<!-- Swiftype Variables -->


Green bonds need definitions and standards first

Kate Hollis said investors need to know what they’re getting into before starting a green bond program.

While some institutional investors are buying green bonds, sources said work is still needed around standards, wording and definitions before green bond investment becomes mainstream.

"We are getting a lot of questions, but seeing very little actual interest," said Kate Hollis, senior investment consultant in London at Willis Towers Watson PLC. "There are a couple of reasons. First, before you fund a green bond mandate you should ... define your beliefs around sustainability — a lot of clients are working on that." Ms. Hollis said investors "need to be clear about why they are investing in green bonds and what they expect to achieve."

Another issue is "the definition of what makes a bond green is peculiarly unclear." While a lot of work has been done on sustainable equities, work on the credit side has been lacking, she said.

The International Capital Market Association, a membership organization for financial sector firms, formulated four principles on green bonds, but these are not legally binding noted Danish pension fund ATP, Hilleroed, in its 2017 Sustainability Report.

"The question of taxonomy is a huge one, and of course the whole term 'green bond' is based on the voluntary ICMA Green Bond Principles," said Monica Insoll, managing director and head of the credit market research team at Fitch Ratings Inc. in London. "It is very much up for grabs in terms of how anyone is defining it ... From an asset manager's perspective we think (assessing the greenness) is quite cumbersome, but we understand that many asset managers will buy a green bond based on if they know the issuer from holding other bonds. There is a debate on whether to tighten up (the definition). Fitch's rating criteria accounts for environmental, social and governance factors in a number of key areas and is explicit when they are key ratings drivers impacting the cash flows of issuers."

But work is being done. A European Commission-appointed High Level Expert Group examining sustainable finance in Europe said in its final report in January that official European sustainability standards for certain financial assets — beginning with green bonds — should be developed.

"We are encouraged by this and believe that progress in this area is likely to lead to a stronger and more transparent framework for sustainable investment opportunities," said Joshua Kendall, ESG analyst at Insight Investment in London.

While issuing a green bond follows no strict definition, "there is an increasing number of country-level and regional guidelines, for example the European Investment Bank and China Green Finance Committee are looking to harmonize the definitions for green investments between the EU and China," said Dominik Poiger, portfolio manager at Van Eck in Frankfurt. "Further harmonization could strengthen the label 'green bond' and help attract investors or develop investment solutions that target exclusively green investments."

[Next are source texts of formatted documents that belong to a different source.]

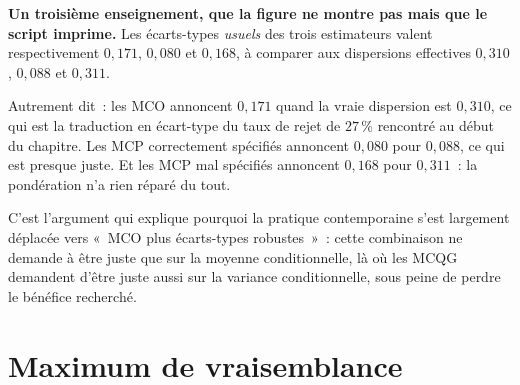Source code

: \documentclass[10pt]{beamer}
\begin{document}
\begin{notes}

  \textbf{Un troisième enseignement, que la figure ne montre pas mais que le
    script imprime.} Les écarts-types \emph{usuels} des trois estimateurs valent
  respectivement $0{,}171$, $0{,}080$ et $0{,}168$, à comparer aux dispersions
  effectives $0{,}310$, $0{,}088$ et $0{,}311$.

  \bigskip

  Autrement dit~: les MCO annoncent $0{,}171$ quand la vraie dispersion est
  $0{,}310$, ce qui est la traduction en écart-type du taux de rejet de $27\,\%$
  rencontré au début du chapitre. Les MCP correctement spécifiés annoncent
  $0{,}080$ pour $0{,}088$, ce qui est presque juste. Et les MCP mal spécifiés
  annoncent $0{,}168$ pour $0{,}311$~: la pondération n'a rien réparé du tout.

  \bigskip


  \bigskip

  C'est l'argument qui explique pourquoi la pratique contemporaine s'est
  largement déplacée vers «~MCO plus écarts-types robustes~»~: cette
  combinaison ne demande à être juste que sur la moyenne conditionnelle, là où
  les MCQG demandent d'être juste aussi sur la variance conditionnelle, sous
  peine de perdre le bénéfice recherché.

\end{notes}


\section{Maximum de vraisemblance}
\end{document}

But for some money managers, a lack of standards is an opportunity "because we can use our sustainability expertise to define and filter those green bonds that make sense from a long-term perspective," said Felipe Gordillo, senior ESG analyst at BNP Paribas Asset Management in Paris. However, he added: "One of the most interesting things we are seeing at this moment, specifically here in Europe, is that policymakers are starting to pay attention to the development of this market. One of the main topics within the report provided by the (High Level Expert Group) was on the topic of green bonds. One of the main propositions was to say here in Europe, the EC may want to work in the elaboration of a European green bonds standard. That will create a formal framework to issue green bonds in the European space."

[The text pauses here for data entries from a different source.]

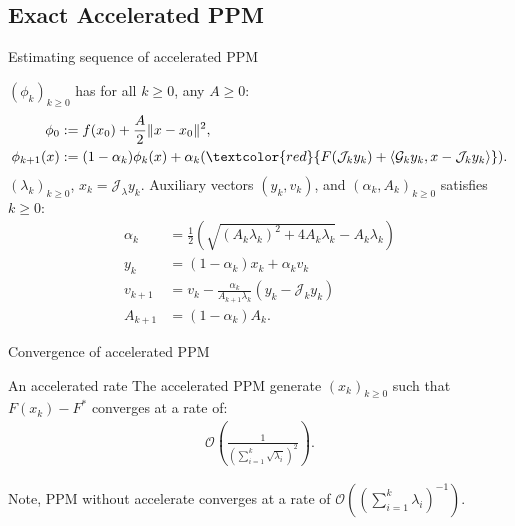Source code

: \documentclass[11pt]{beamer}
\begin{document}
    \subsection{Exact Accelerated PPM}
        \begin{frame}{Estimating sequence of accelerated PPM}
            \begin{definition}
                {\small
                    \label{def:nes-est-seq-acc-ppm}
                    $(\phi_k)_{k \ge0}$ has for all $k \ge0$, any $A \ge 0$: 
                    \begin{align*}
                        \phi_0 &:= f(x_0) + \frac{A}{2}\Vert x - x_0\Vert^2, 
                        \\
                        \phi_{k + 1}(x) &:= 
                        (1 - \alpha_k)\phi_k(x)
                        + 
                        \alpha_k(
                            \textcolor{red}
                            {
                                F(\mathcal J_k y_k) + \langle \mathcal G_k y_k, x - \mathcal J_k y_k\rangle
                            }
                        ).    
                    \end{align*}
                    $(\lambda_k)_{k \ge 0}$, $x_k = \mathcal J_\lambda y_k$. 
                    Auxiliary vectors $(y_k, v_k)$, and $(\alpha_k, A_k)_{k\ge 0}$ satisfies $k\ge0$:
                    \begin{align*}
                        \alpha_k &= \frac{1}{2}\left(
                            \sqrt{(A_k\lambda_k)^2 + 4A_k \lambda_k}
                            - A_k\lambda_k
                        \right) 
                        \\
                        y_k &= (1 - \alpha_k)x_k + \alpha_k v_k
                        \\
                        v_{k + 1}
                        &= 
                        v_k - \frac{\alpha_k}{A_{k + 1}\lambda_k}(y_k - \mathcal J_k y_k)
                        \\
                        A_{k + 1} &= (1 - \alpha_k)A_k. 
                    \end{align*}
                }
            \end{definition}
        \end{frame}
        \begin{frame}{Convergence of accelerated PPM} 
            \begin{block}{An accelerated rate}
                The accelerated PPM generate $(x_k)_{k\ge 0}$ such that $F(x_k) - F^*$ converges at a rate of: 
                {\large
                \begin{align*}
                    \mathcal O\left(
                        \frac{1}{\left(
                            \sum_{i = 1}^{k}\sqrt{\lambda_i}
                        \right)^2}
                    \right). 
                \end{align*}    
                }
            \end{block}
            Note, PPM without accelerate converges at a rate of $\mathcal O((\sum_{i = 1}^{k}\lambda_i)^{-1})$. 
        \end{frame}
\end{document}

Some issuers give investors exactly what they expect. The World Bank, which issued the first labelled green bond in 2008, "is unique in that the entire mandate for us is to promote sustainable development," said Heike Reichelt, head of investor relations and new product development in Washington. "So, every single project that we finance is designed based on the social impact it aims to achieve."

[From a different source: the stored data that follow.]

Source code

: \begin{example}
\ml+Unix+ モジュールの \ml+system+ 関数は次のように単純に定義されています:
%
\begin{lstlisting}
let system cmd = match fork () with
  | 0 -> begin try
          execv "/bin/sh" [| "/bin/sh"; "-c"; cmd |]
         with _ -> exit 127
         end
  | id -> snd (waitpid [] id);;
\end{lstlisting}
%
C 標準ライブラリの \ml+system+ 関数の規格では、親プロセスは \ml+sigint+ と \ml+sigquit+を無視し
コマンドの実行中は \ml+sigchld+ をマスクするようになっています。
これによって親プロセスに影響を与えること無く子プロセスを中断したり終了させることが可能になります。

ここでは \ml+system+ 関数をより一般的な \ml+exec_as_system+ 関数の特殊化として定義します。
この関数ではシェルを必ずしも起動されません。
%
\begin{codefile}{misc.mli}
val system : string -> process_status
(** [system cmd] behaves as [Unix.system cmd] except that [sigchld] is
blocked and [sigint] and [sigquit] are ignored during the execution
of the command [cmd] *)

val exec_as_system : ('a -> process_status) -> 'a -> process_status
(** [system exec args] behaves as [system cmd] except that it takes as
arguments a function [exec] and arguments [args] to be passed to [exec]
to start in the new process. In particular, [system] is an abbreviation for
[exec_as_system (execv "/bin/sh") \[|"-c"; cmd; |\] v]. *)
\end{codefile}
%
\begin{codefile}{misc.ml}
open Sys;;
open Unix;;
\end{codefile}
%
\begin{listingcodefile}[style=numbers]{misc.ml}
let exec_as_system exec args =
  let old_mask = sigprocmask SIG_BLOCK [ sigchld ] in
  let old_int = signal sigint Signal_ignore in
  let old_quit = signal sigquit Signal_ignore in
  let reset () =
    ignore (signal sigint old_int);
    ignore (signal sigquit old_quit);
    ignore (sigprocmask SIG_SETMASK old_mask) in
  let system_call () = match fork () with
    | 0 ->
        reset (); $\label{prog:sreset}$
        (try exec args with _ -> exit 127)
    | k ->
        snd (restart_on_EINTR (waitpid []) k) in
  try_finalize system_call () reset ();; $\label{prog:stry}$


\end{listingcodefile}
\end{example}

The organization is engaging with institutional investors on the United Nations Sustainable Development Goals — designed to work toward a sustainable future. The World Bank offers triple-A rated, liquid investment opportunities. Pension funds that already take an ESG approach to their equity portfolios often go to the organization as they search for ways to integrate sustainability into their fixed-income portfolios, she added. In that case, labeled bonds are a potential starting point, "because those are focused on transparency around the purpose of the investment and impact."

Some institutions already know what they want. A spokeswoman for the $231.6 billion California State Teachers' Retirement System, West Sacramento, said: "First and foremost, the bond must provide relative value and meet our credit standards. Then we would like the issuer to follow the (ICMA) Green Bond Principles or be certified by the Climate Bonds Initiative," an international not-for-profit organization.

It is "great" if an issued bond is by a familiar issuer so executives can focus on the green component of the bond, the statement continued, and "we prefer a roadshow on first-time issuers with adequate time for analysis. We would love roadshows every time, but that does not seem reasonable for repeat issuers. We prefer index-eligible bonds, though we can and have bought non-index eligible bonds."